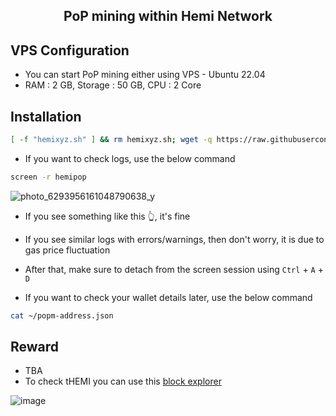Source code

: <h2 align=center>PoP mining within Hemi Network</h2>

## VPS Configuration

- You can start PoP mining either using VPS - Ubuntu 22.04
- RAM : 2 GB, Storage : 50 GB, CPU : 2 Core

## Installation

```bash
[ -f "hemixyz.sh" ] && rm hemixyz.sh; wget -q https://raw.githubusercontent.com/pvsairam/hemi-node/main/hemixyz.sh && chmod +x hemixyz.sh && ./hemixyz.sh
```

- If you want to check logs, use the below command

```bash
screen -r hemipop
```

![photo_6293956161048790638_y](https://github.com/user-attachments/assets/9ea27118-8a15-43ae-b5e8-abd1622197bc)

- If you see something like this 👆, it's fine

- If you see similar logs with errors/warnings, then don't worry, it is due to gas price fluctuation
- After that, make sure to detach from the screen session using `Ctrl` + `A` + `D`
- If you want to check your wallet details later, use the below command

```bash
cat ~/popm-address.json
```

## Reward

- TBA
- To check tHEMI you can use this [block explorer](https://testnet.explorer.hemi.xyz/)

![image](https://github.com/user-attachments/assets/af5fcf19-167b-44e8-b271-dc52363cdda4)
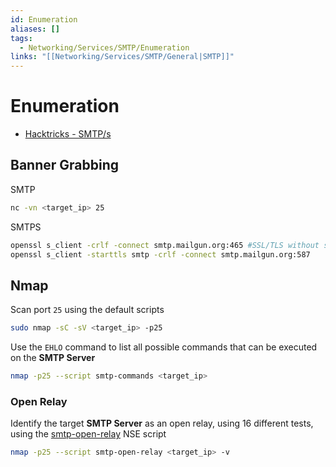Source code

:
 ```yaml
---
id: Enumeration
aliases: []
tags:
  - Networking/Services/SMTP/Enumeration
links: "[[Networking/Services/SMTP/General|SMTP]]"
---
```


# Enumeration

- [Hacktricks - SMTP/s](https://book.hacktricks.wiki/en/network-services-pentesting/pentesting-smtp/index.html)

<!-- Banner Grabbing {{{-->
## Banner Grabbing

SMTP

```sh
nc -vn <target_ip> 25
```

SMTPS

```sh
openssl s_client -crlf -connect smtp.mailgun.org:465 #SSL/TLS without starttls command
openssl s_client -starttls smtp -crlf -connect smtp.mailgun.org:587
```

<!-- }}} -->

<!-- Nmap {{{-->
## Nmap

Scan port `25` using the default scripts

```sh
sudo nmap -sC -sV <target_ip> -p25
```

Use the `EHLO` command to list all possible commands that can be executed on the
**SMTP Server**

```sh
nmap -p25 --script smtp-commands <target_ip>
```

<!-- }}} -->

<!-- Open Relay {{{-->
### Open Relay

Identify the target **SMTP Server** as an open relay, using 16 different tests,
using the [smtp-open-relay](https://nmap.org/nsedoc/scripts/smtp-open-relay.html)
NSE script

```sh
nmap -p25 --script smtp-open-relay <target_ip> -v
```

<!-- }}} -->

·····

**Exercise**
Each line above from the one with "- If you want to check logs, use" up to and including the one with "- If you see similar" must be set down exactly, and no line outside that span may appear.

**Response box**
- If you want to check logs, use the below command

```bash
screen -r hemipop
```

![photo_6293956161048790638_y](https://github.com/user-attachments/assets/9ea27118-8a15-43ae-b5e8-abd1622197bc)

- If you see something like this 👆, it's fine

- If you see similar logs with errors/warnings, then don't worry, it is due to gas price fluctuation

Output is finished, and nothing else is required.